All that is needed is every line of the listing below that has "seguridad".

=== Section Start ===

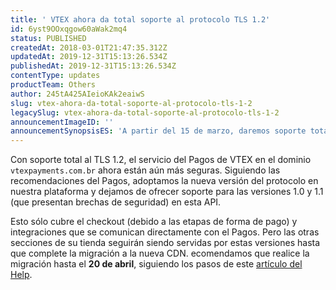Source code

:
```yaml
---
title: ' VTEX ahora da total soporte al protocolo TLS 1.2'
id: 6yst9OOxqgow60aWak2mq4
status: PUBLISHED
createdAt: 2018-03-01T21:47:35.312Z
updatedAt: 2019-12-31T15:13:26.534Z
publishedAt: 2019-12-31T15:13:26.534Z
contentType: updates
productTeam: Others
author: 245tA425AIeioKAk2eaiwS
slug: vtex-ahora-da-total-soporte-al-protocolo-tls-1-2
legacySlug: vtex-ahora-da-total-soporte-al-protocolo-tls-1-2
announcementImageID: ''
announcementSynopsisES: 'A partir del 15 de marzo, daremos soporte total al protocolo TLS 1.2, garantizando más seguridad para su tienda.'
---
```


Con soporte total al TLS 1.2, el servicio del Pagos de VTEX en el dominio `vtexpayments.com.br` ahora están aún más seguras. Siguiendo las recomendaciones del Pagos, adoptamos la nueva versión del protocolo en nuestra plataforma y dejamos de ofrecer soporte para las versiones 1.0 y 1.1 (que presentan brechas de seguridad) en esta API. 

Esto sólo cubre el checkout (debido a las etapas de forma de pago) y integraciones que se comunican directamente con el Pagos. Pero las otras secciones de su tienda seguirán siendo servidas por estas versiones hasta que complete la migración a la nueva CDN. ecomendamos que realice la migración hasta el __20 de abril__, siguiendo los pasos de este [artículo del Help](/es/tutorial/activar-nueva-cdn-de-vtex).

=== Section End ===

__Answer for the task__.
announcementSynopsisES: 'A partir del 15 de marzo, daremos soporte total al protocolo TLS 1.2, garantizando más seguridad para su tienda.'
Con soporte total al TLS 1.2, el servicio del Pagos de VTEX en el dominio `vtexpayments.com.br` ahora están aún más seguras. Siguiendo las recomendaciones del Pagos, adoptamos la nueva versión del protocolo en nuestra plataforma y dejamos de ofrecer soporte para las versiones 1.0 y 1.1 (que presentan brechas de seguridad) en esta API. 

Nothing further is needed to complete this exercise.